If you haven’t yet, make sure to peep our list of the 10 Best EP’s of 2017 and feel free to re-visit the Best of 2016 here. Previous years can also be perused by clicking the ‘Albums of the Year’ tab on the top of the page.

Each entry features a short blurb, some are longer than others and every 3-5  entries include an embedded audio track or music videos  so you can listen to something while you read through. Def click on some of the hyperlinks I’ve included to relevant stories written about these artists and albums, by either myself or colleagues. There’s a lot to enjoy in here!

Lastly, if you dig what you read/hear, hit me on Twitter. I also host the bi-monthly Noise Pop Podcast and share a lot of new music throughout the year (Subscribe on iTunes!) Much of that music is included in the list below. Cheers!

AS

60-51: Stellar Spins

60. Hundred Waters – Communicating
59. Phoebe Bridgers – Stranger In The Alps
58. Jonti – Tokorats
57. Caleborate – Real Person
56. Julie Byrne – Not Even Happiness 
55. Moonchild – Voyager
54. Milo – Who Told You To Think??!!?!?!?!
53. Jaime Wyatt – Felony Blues
52. Aldous Harding – Party
51. Ty Segall – Ty Segall

The Top 50: The Year’s Best Albums

50. Courtney Barnett & Kurt Vile – Lotta Sea Lice

This is exactly what it sounds like. Courtney Barnett and Kurt Vile on a record together. If you love either, this is up your alley. If you’re a fan of both, have a ball!
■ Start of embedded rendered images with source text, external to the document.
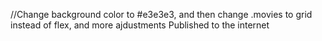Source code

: //Change background color to #e3e3e3, and then change .movies to grid instead of flex, and more ajdustments
Published to the internet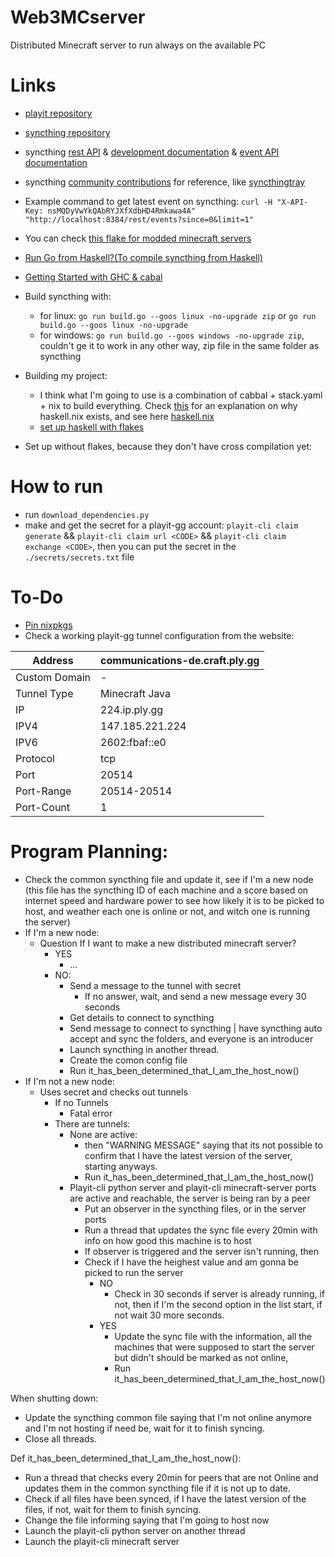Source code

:   # Web3MCserver
Distributed Minecraft server to run always on the available PC

# Links

- [playit repository](https://github.com/playit-cloud/playit-agent)  
- [syncthing repository](https://github.com/syncthing/syncthing)
- syncthing [rest API](https://docs.syncthing.net/dev/rest.html) & [development documentation](https://docs.syncthing.net/v1.19.1/dev/intro.html) & [event API documentation](https://docs.syncthing.net/v1.19.1/dev/events.html)
- syncthing [community contributions](https://docs.syncthing.net/v1.19.1/users/contrib.html#contributions) for reference, like [syncthingtray](https://github.com/Martchus/syncthingtray)
- Example command to get latest event on syncthing: `curl -H "X-API-Key: nsMQDyVwYkQAbRYJXfXdbHD4Rmkawa4A" "http://localhost:8384/rest/events?since=0&limit=1"`
- You can check [this flake for modded minecraft servers](https://github.com/mkaito/nixos-modded-minecraft-servers)
- [Run Go from Haskell?(To compile syncthing from Haskell)](https://sakshamsharma.com/2018/02/haskell-golang-ffi/)
- [Getting Started with GHC & cabal](https://github.com/composewell/haskell-dev/blob/master/getting-started.rst#using-dependencies)
- Build syncthing with:
  - for linux: `go run build.go --goos linux -no-upgrade zip` or `go run build.go --goos linux -no-upgrade`
  - for windows: `go run build.go --goos windows -no-upgrade zip`, couldn't ge it to work in any other way, zip file in the same folder as syncthing
- Building my project:
  - I think what I'm going to use is a combination of cabbal + stack.yaml + nix to build everything. Check [this](https://www.reddit.com/r/haskell/comments/yu40pa/comment/iwa66q3/?utm_source=share&utm_medium=web2x&context=3) for an explanation on why haskell.nix exists, and see here [haskell.nix](https://github.com/input-output-hk/haskell.nix)
  - [set up haskell with flakes](https://input-output-hk.github.io/haskell.nix/tutorials/getting-started-flakes.html)

- Set up without flakes, because they don't have cross compilation yet:

# How to run

- run `download_dependencies.py`
- make and get the secret for a playit-gg account: `playit-cli claim generate` && `playit-cli claim url <CODE>` && `playit-cli claim exchange <CODE>`, then you can put the secret in the `./secrets/secrets.txt` file

# To-Do

- [Pin nixpkgs](https://nix.dev/tutorials/towards-reproducibility-pinning-nixpkgs#pinning-nixpkgs)
- Check a working playit-gg tunnel configuration from the website:

| Address              | communications-de.craft.ply.gg  |
| -------------------- | ------------------------------- |
| Custom Domain        | -                               |
| Tunnel Type          | Minecraft Java                  |
| IP                   | 224.ip.ply.gg                   |
| IPV4                 | 147.185.221.224                 |
| IPV6                 | 2602:fbaf::e0                   |
| Protocol             | tcp                             |
| Port                 | 20514                           |
| Port-Range           | 20514-20514                     |
| Port-Count           | 1                               |

# Program Planning:

- Check the common syncthing file and update it, see if I'm a new node (this file has the syncthing ID of each machine and a score based on internet speed and hardware power to see how likely it is to be picked to host, and weather each one is online or not, and witch one is running the server) 
- If I'm a new node: 
  - Question If I want to make a new distributed minecraft server? 
    - YES 
      - ... 
    - NO:  
      - Send a message to the tunnel with secret 
        - If no answer, wait, and send a new message every 30 seconds 
      - Get details to connect to syncthing 
      - Send message to connect to syncthing | have syncthing auto accept and sync the folders, and everyone is an introducer 
      - Launch syncthing in another thread. 
      - Create the comon config file
      - Run it_has_been_determined_that_I_am_the_host_now() 
- If I'm not a new node: 
  - Uses secret and checks out tunnels 
    - If no Tunnels  
      - Fatal error 
    - There are tunnels: 
      - None are active: 
        - then "WARNING MESSAGE" saying that its not possible to confirm that I have the latest version of the server, starting anyways. 
        - Run it_has_been_determined_that_I_am_the_host_now() 
      - Playit-cli python server and playit-cli minecraft-server ports are active and reachable, the server is being ran by a peer 
        - Put an observer in the syncthing files, or in the server ports 
        - Run a thread that updates the sync file every 20min with info on how good this machine is to host 
        - If observer is triggered and the server isn't running, then 
        - Check if I have the heighest value and am gonna be picked to run the server 
          - NO 
            - Check in 30 seconds if server is already running, if not, then if I'm the second option in the list start, if not wait 30 more seconds.       
          - YES 
            - Update the sync file with the information, all the machines that were supposed to start the server but didn't should be marked as not online,  
            - Run it_has_been_determined_that_I_am_the_host_now() 

 

When shutting down: 
- Update the syncthing common file saying that I'm not online anymore and I'm not hosting if need be, wait for it to finish syncing. 
- Close all threads. 

 

Def it_has_been_determined_that_I_am_the_host_now(): 
- Run a thread that checks every 20min for peers that are not Online and updates them in the common syncthing file if it is not up to date. 
- Check if all files have been synced, if I have the latest version of the files, if not, wait for them to finish syncing. 
- Change the file informing saying that I'm going to host now 
- Launch the playit-cli python server on another thread  
- Launch the playit-cli minecraft server 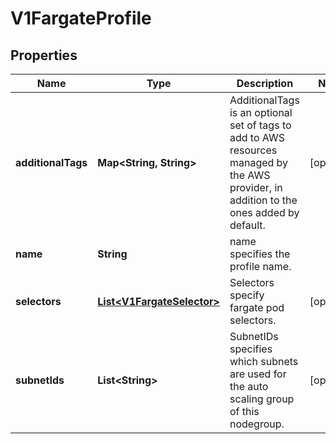# V1FargateProfile

## Properties
Name | Type | Description | Notes
------------ | ------------- | ------------- | -------------
**additionalTags** | **Map&lt;String, String&gt;** | AdditionalTags is an optional set of tags to add to AWS resources managed by the AWS provider, in addition to the ones added by default. |  [optional]
**name** | **String** | name specifies the profile name. | 
**selectors** | [**List&lt;V1FargateSelector&gt;**](V1FargateSelector.md) | Selectors specify fargate pod selectors. |  [optional]
**subnetIds** | **List&lt;String&gt;** | SubnetIDs specifies which subnets are used for the auto scaling group of this nodegroup. |  [optional]

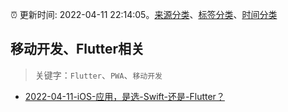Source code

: :alarm_clock: 更新时间: 2022-04-11 22:14:05。[来源分类](../README.md)、[标签分类](../TAGS.md)、[时间分类](../TIMELINE.md)

## 移动开发、Flutter相关


> 关键字：`Flutter`、`PWA`、`移动开发`



- [2022-04-11-iOS-应用，是选-Swift-还是-Flutter？](https://www.v2ex.com/t/846361) 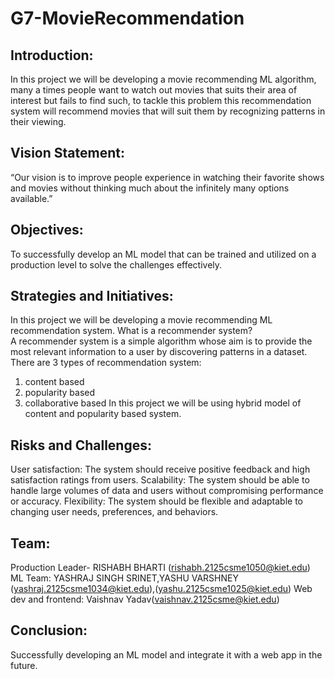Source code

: # G7-MovieRecommendation

## Introduction:

In this project we will be developing a movie recommending ML algorithm, many a times
people want to watch out movies that suits their area of interest but fails to find such, to
tackle this problem this recommendation system will recommend movies that will suit them
by recognizing patterns in their viewing.

## Vision Statement:

“Our vision is to improve people experience in watching their favorite shows and movies
without thinking much about the infinitely many options available.”

## Objectives:

To successfully develop an ML model that can be trained and utilized on a production level to solve
the challenges effectively.

## Strategies and Initiatives:

In this project we will be developing a movie recommending ML recommendation system.
What is a recommender system?  
  A recommender system is a simple algorithm whose aim is to provide the most relevant
information to a user by discovering patterns in a dataset.
There are 3 types of recommendation system:
1. content based
2. popularity based
3. collaborative based
  In this project we will be using hybrid model of content and popularity based system.

## Risks and Challenges:

  User satisfaction: The system should receive positive feedback and high satisfaction ratings
from users.
  Scalability: The system should be able to handle large volumes of data and users without
compromising performance or accuracy.
  Flexibility: The system should be flexible and adaptable to changing user needs,
preferences, and behaviors.

## Team:

  Production Leader- RISHABH BHARTI
(rishabh.2125csme1050@kiet.edu)
  ML Team: YASHRAJ SINGH SRINET,YASHU VARSHNEY
(yashraj.2125csme1034@kiet.edu),(yashu.2125csme1025@kiet.edu)
  Web dev and frontend: Vaishnav Yadav(vaishnav.2125csme@kiet.edu)

## Conclusion: 

Successfully developing an ML model and integrate it with a web app in the future.
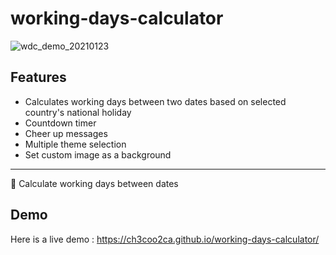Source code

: # working-days-calculator

![wdc_demo_20210123](https://user-images.githubusercontent.com/38097442/105511277-10a5df80-5d13-11eb-896c-e325c7bab4ed.gif)

## Features 
- Calculates working days between two dates based on selected country's national holiday 
- Countdown timer 
- Cheer up messages 
- Multiple theme selection
- Set custom image as a background
---
📆 Calculate working days between dates

## Demo
Here is a live demo : https://ch3coo2ca.github.io/working-days-calculator/

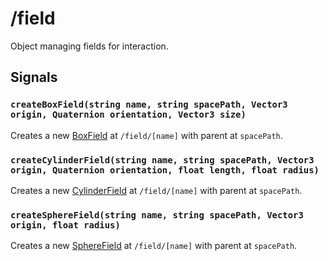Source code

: # /field

Object managing fields for interaction.

## Signals
### `createBoxField(string name, string spacePath, Vector3 origin, Quaternion orientation, Vector3 size)`
Creates a new [BoxField](../types/field/BoxField.md) at `/field/[name]` with parent at `spacePath`.

### `createCylinderField(string name, string spacePath, Vector3 origin, Quaternion orientation, float length, float radius)`
Creates a new [CylinderField](../types/field/CylinderField.md) at `/field/[name]` with parent at `spacePath`.

### `createSphereField(string name, string spacePath, Vector3 origin, float radius)`
Creates a new [SphereField](../types/field/SphereField.md) at `/field/[name]` with parent at `spacePath`.
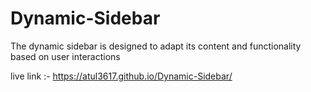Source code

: # Dynamic-Sidebar
 The dynamic sidebar is designed to adapt its content and functionality based on user interactions 

live link :- https://atul3617.github.io/Dynamic-Sidebar/
 
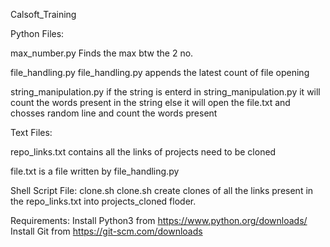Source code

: Calsoft_Training

Python Files:

  max_number.py
    Finds the max btw the 2 no.


  file_handling.py
    file_handling.py appends the latest count of file opening

  string_manipulation.py
    if the string is enterd in string_manipulation.py it will count the words present in the string 
    else it will open the file.txt and chosses random line and count the words present
  
Text Files:

  repo_links.txt
    contains all the links of projects need to be cloned
  
  
  file.txt
    is a file written by file_handling.py
  
  

Shell Script File:
    clone.sh
      clone.sh create clones of all the links present in the repo_links.txt into projects_cloned floder.
      
Requirements:
  Install Python3  from https://www.python.org/downloads/
  Install Git from https://git-scm.com/downloads
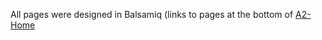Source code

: All pages were designed in Balsamiq (links to pages at the bottom of [A2-Home](https://gitlab.ecs.vuw.ac.nz/andrewelli/swen-303/-/wikis/Assignment-2-Home)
49. The JuJu Exchange – Exchange

JuJu Exchange is Nico Segal’s new band (fka Donnie Trumpet of The Social Experiment and Chance the Rapper fame). This is a cool spin on modern jazz and essentially a record of  jazz instrumentals that could easily end up on a Chance album.

48. Vagabon – Infinite Worlds

Laetitia Tamko garnered universal praise for her debut and it’s as pleasant of a listen as you’ll find this year. Shouts to SF-based Father/Daughter Records for putting this one out.

47. Jlin – Black Origami

I don’t understand Jlin’s music, yet that’s what keeps me coming back for more…this seemingly never-ending quest to make sense of these sounds, in all of their futuristic-yet-primordial glory.

46. The XX – I See You 

Jamie XX took a more heavy-handed role in producing the group’s sound on this one and it made for a welcome comeback following a dreary sophomore slump.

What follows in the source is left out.